Unlike conventional lending under Ijarah terms, one of the issues is that IBT will not lay out a penalty to EA in case of late payment or in case of default of the payment as taking extra money is not regarded fine under the Islamic financing technique . IBT has to understand that this might create heavy losses to the bank. Therefore, in order to make the terms of the Ijarah contract better and to make such that it can be approved by the IBT’s Shari’a Supervisory Board it can lay a penalty in case of default or late payment. It can be considered under a charity clause where the penalty received will be transferred to a charity.

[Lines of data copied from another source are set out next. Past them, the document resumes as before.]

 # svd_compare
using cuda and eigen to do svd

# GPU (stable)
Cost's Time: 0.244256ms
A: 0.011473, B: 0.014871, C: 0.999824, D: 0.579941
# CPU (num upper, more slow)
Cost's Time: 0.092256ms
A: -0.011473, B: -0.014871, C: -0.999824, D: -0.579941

In order to obtain the approval of the Shari’a board, IBT should disclose all the terms of the Ijarah contract clearly with the leasing terms of payment. The customer is liable to make free his obligations timely but still some real hindrances arises there are exemptions to that by the virtue of Islamic holy faith. Thus, in case of genuine financing difficulty, the customer should be given relief and payment can be taken when it becomes capable of paying such an amount. These are different from conventional lending as there is hardly any relief given and even the high penalties are laid on the person in case of default.
The Shari’a board will not give the permission of keeping any financial security such as stocks or bonds as collateral as they are subject to interest payments . The terms of the contract under Ijarah should highlight that payment be made directly into the bank account. These matters and with the content of the Shari’a board the approval can be received on the transaction. A Shari’a board typically approves that instead of laying down interest that is a financial penalty in case of non- payment the bank can lay down other non-monetary penalties on the customer. Apart from taking the possession of the aircraft, they can also mark the customer as bad so that it cannot take any loan in the future also from any other bank.
There are certain risks and issues that are similar in Ijarah leasing and conventional lending but still among various differences on the issues one of the issues is that as in case of Ijarah leasing contract the owner is the bank for the asset the insurance cover is also provided by the bank in contrast to conventional lending the same has to be cover by the customer.
Mitigation of the risks in the transaction
IBT can use a variety of ways to mitigate the risks that will arise from the Ijarah leasing. IBT has to make its focus on the Shari’a advisory board approval and also abide and make changes as per the English law in order to mitigate issues that will be there in case of Ijarah.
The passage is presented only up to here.